With seven countries east of Central Europe about to join NATO, EUCOM officials are assessing locations where it can operate “unhindered by environmental concerns and politics,” Wald said.
For 50 years, Wald added, Turkey’s location has made it politically and militarily significant, “and that strategic importance has not lessened.”
However, there are no plans for any mission on the scale of ONW to take up residence in Turkey, or the American force here to approach its peak of more than 5,000 people — once the biggest permanent U.S. presence in the Middle East.
No-fly missions began April 6, 1991, at the end of the first Gulf War, in support of humanitarian missions in northern Iraq, and to stop Saddam’s air forces from attacking about 1 million Kurdish refugees who clustered on the Turkish border.
The mission was a sometimes controversial.
Although U.S. policymakers claimed a U.N. mandate, opponents such as original coalition member France departed, arguing the mandate only extended to protecting humanitarian efforts.
ONW allowed Kurds and other minorities above the 36th parallel to prosper, Wald said. It also allowed the United States not only to contain Saddam, but also to degrade his air defense systems each time he tried to attack ONW aircraft.
In more than 300,000 sorties, the U.S. and Britain never lost a plane to enemy fire, “even with a bounty” on the heads of U.S. pilots, said Brig. Gen. Robin E. Scott, the last ONW co-commander.

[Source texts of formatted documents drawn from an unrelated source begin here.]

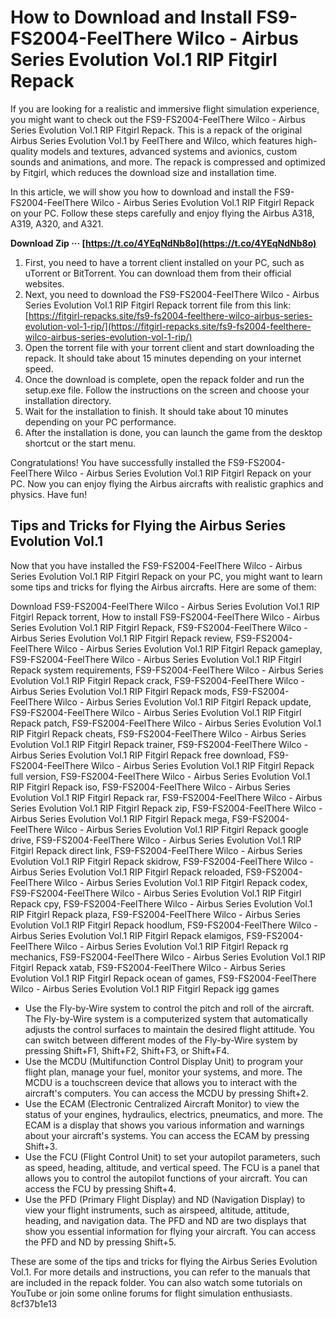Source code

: # How to Download and Install FS9-FS2004-FeelThere Wilco - Airbus Series Evolution Vol.1 RIP Fitgirl Repack
 
If you are looking for a realistic and immersive flight simulation experience, you might want to check out the FS9-FS2004-FeelThere Wilco - Airbus Series Evolution Vol.1 RIP Fitgirl Repack. This is a repack of the original Airbus Series Evolution Vol.1 by FeelThere and Wilco, which features high-quality models and textures, advanced systems and avionics, custom sounds and animations, and more. The repack is compressed and optimized by Fitgirl, which reduces the download size and installation time.
 
In this article, we will show you how to download and install the FS9-FS2004-FeelThere Wilco - Airbus Series Evolution Vol.1 RIP Fitgirl Repack on your PC. Follow these steps carefully and enjoy flying the Airbus A318, A319, A320, and A321.
 
**Download Zip ··· [https://t.co/4YEqNdNb8o](https://t.co/4YEqNdNb8o)**


 
1. First, you need to have a torrent client installed on your PC, such as uTorrent or BitTorrent. You can download them from their official websites.
2. Next, you need to download the FS9-FS2004-FeelThere Wilco - Airbus Series Evolution Vol.1 RIP Fitgirl Repack torrent file from this link: [https://fitgirl-repacks.site/fs9-fs2004-feelthere-wilco-airbus-series-evolution-vol-1-rip/](https://fitgirl-repacks.site/fs9-fs2004-feelthere-wilco-airbus-series-evolution-vol-1-rip/)
3. Open the torrent file with your torrent client and start downloading the repack. It should take about 15 minutes depending on your internet speed.
4. Once the download is complete, open the repack folder and run the setup.exe file. Follow the instructions on the screen and choose your installation directory.
5. Wait for the installation to finish. It should take about 10 minutes depending on your PC performance.
6. After the installation is done, you can launch the game from the desktop shortcut or the start menu.

Congratulations! You have successfully installed the FS9-FS2004-FeelThere Wilco - Airbus Series Evolution Vol.1 RIP Fitgirl Repack on your PC. Now you can enjoy flying the Airbus aircrafts with realistic graphics and physics. Have fun!
  
## Tips and Tricks for Flying the Airbus Series Evolution Vol.1
 
Now that you have installed the FS9-FS2004-FeelThere Wilco - Airbus Series Evolution Vol.1 RIP Fitgirl Repack on your PC, you might want to learn some tips and tricks for flying the Airbus aircrafts. Here are some of them:
 
Download FS9-FS2004-FeelThere Wilco - Airbus Series Evolution Vol.1 RIP Fitgirl Repack torrent,  How to install FS9-FS2004-FeelThere Wilco - Airbus Series Evolution Vol.1 RIP Fitgirl Repack,  FS9-FS2004-FeelThere Wilco - Airbus Series Evolution Vol.1 RIP Fitgirl Repack review,  FS9-FS2004-FeelThere Wilco - Airbus Series Evolution Vol.1 RIP Fitgirl Repack gameplay,  FS9-FS2004-FeelThere Wilco - Airbus Series Evolution Vol.1 RIP Fitgirl Repack system requirements,  FS9-FS2004-FeelThere Wilco - Airbus Series Evolution Vol.1 RIP Fitgirl Repack crack,  FS9-FS2004-FeelThere Wilco - Airbus Series Evolution Vol.1 RIP Fitgirl Repack mods,  FS9-FS2004-FeelThere Wilco - Airbus Series Evolution Vol.1 RIP Fitgirl Repack update,  FS9-FS2004-FeelThere Wilco - Airbus Series Evolution Vol.1 RIP Fitgirl Repack patch,  FS9-FS2004-FeelThere Wilco - Airbus Series Evolution Vol.1 RIP Fitgirl Repack cheats,  FS9-FS2004-FeelThere Wilco - Airbus Series Evolution Vol.1 RIP Fitgirl Repack trainer,  FS9-FS2004-FeelThere Wilco - Airbus Series Evolution Vol.1 RIP Fitgirl Repack free download,  FS9-FS2004-FeelThere Wilco - Airbus Series Evolution Vol.1 RIP Fitgirl Repack full version,  FS9-FS2004-FeelThere Wilco - Airbus Series Evolution Vol.1 RIP Fitgirl Repack iso,  FS9-FS2004-FeelThere Wilco - Airbus Series Evolution Vol.1 RIP Fitgirl Repack rar,  FS9-FS2004-FeelThere Wilco - Airbus Series Evolution Vol.1 RIP Fitgirl Repack zip,  FS9-FS2004-FeelThere Wilco - Airbus Series Evolution Vol.1 RIP Fitgirl Repack mega,  FS9-FS2004-FeelThere Wilco - Airbus Series Evolution Vol.1 RIP Fitgirl Repack google drive,  FS9-FS2004-FeelThere Wilco - Airbus Series Evolution Vol.1 RIP Fitgirl Repack direct link,  FS9-FS2004-FeelThere Wilco - Airbus Series Evolution Vol.1 RIP Fitgirl Repack skidrow,  FS9-FS2004-FeelThere Wilco - Airbus Series Evolution Vol.1 RIP Fitgirl Repack reloaded,  FS9-FS2004-FeelThere Wilco - Airbus Series Evolution Vol.1 RIP Fitgirl Repack codex,  FS9-FS2004-FeelThere Wilco - Airbus Series Evolution Vol.1 RIP Fitgirl Repack cpy,  FS9-FS2004-FeelThere Wilco - Airbus Series Evolution Vol.1 RIP Fitgirl Repack plaza,  FS9-FS2004-FeelThere Wilco - Airbus Series Evolution Vol.1 RIP Fitgirl Repack hoodlum,  FS9-FS2004-FeelThere Wilco - Airbus Series Evolution Vol.1 RIP Fitgirl Repack elamigos,  FS9-FS2004-FeelThere Wilco - Airbus Series Evolution Vol.1 RIP Fitgirl Repack rg mechanics,  FS9-FS2004-FeelThere Wilco - Airbus Series Evolution Vol.1 RIP Fitgirl Repack xatab,  FS9-FS2004-FeelThere Wilco - Airbus Series Evolution Vol.1 RIP Fitgirl Repack ocean of games,  FS9-FS2004-FeelThere Wilco - Airbus Series Evolution Vol.1 RIP Fitgirl Repack igg games

- Use the Fly-by-Wire system to control the pitch and roll of the aircraft. The Fly-by-Wire system is a computerized system that automatically adjusts the control surfaces to maintain the desired flight attitude. You can switch between different modes of the Fly-by-Wire system by pressing Shift+F1, Shift+F2, Shift+F3, or Shift+F4.
- Use the MCDU (Multifunction Control Display Unit) to program your flight plan, manage your fuel, monitor your systems, and more. The MCDU is a touchscreen device that allows you to interact with the aircraft's computers. You can access the MCDU by pressing Shift+2.
- Use the ECAM (Electronic Centralized Aircraft Monitor) to view the status of your engines, hydraulics, electrics, pneumatics, and more. The ECAM is a display that shows you various information and warnings about your aircraft's systems. You can access the ECAM by pressing Shift+3.
- Use the FCU (Flight Control Unit) to set your autopilot parameters, such as speed, heading, altitude, and vertical speed. The FCU is a panel that allows you to control the autopilot functions of your aircraft. You can access the FCU by pressing Shift+4.
- Use the PFD (Primary Flight Display) and ND (Navigation Display) to view your flight instruments, such as airspeed, altitude, attitude, heading, and navigation data. The PFD and ND are two displays that show you essential information for flying your aircraft. You can access the PFD and ND by pressing Shift+5.

These are some of the tips and tricks for flying the Airbus Series Evolution Vol.1. For more details and instructions, you can refer to the manuals that are included in the repack folder. You can also watch some tutorials on YouTube or join some online forums for flight simulation enthusiasts.
 8cf37b1e13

ONW’s accident rate was a fraction of the Air Force’s overall accident rate of 2½ accidents per 100,000 hours of flying time. It was so good that officers didn’t talk about it, Wald said. “It was a superstition; that it might bring bad luck if you mentioned it.”
Some of it was good luck, he added, “but most of it was a damn good job” by maintainers and flight crews, Wald said. “I don’t know. Maybe we were on the side of the angels.”
The only U.S. ONW plane lost was in 2001 when an F-16 fighter jet crashed in southeastern Turkey due to mechanical failure.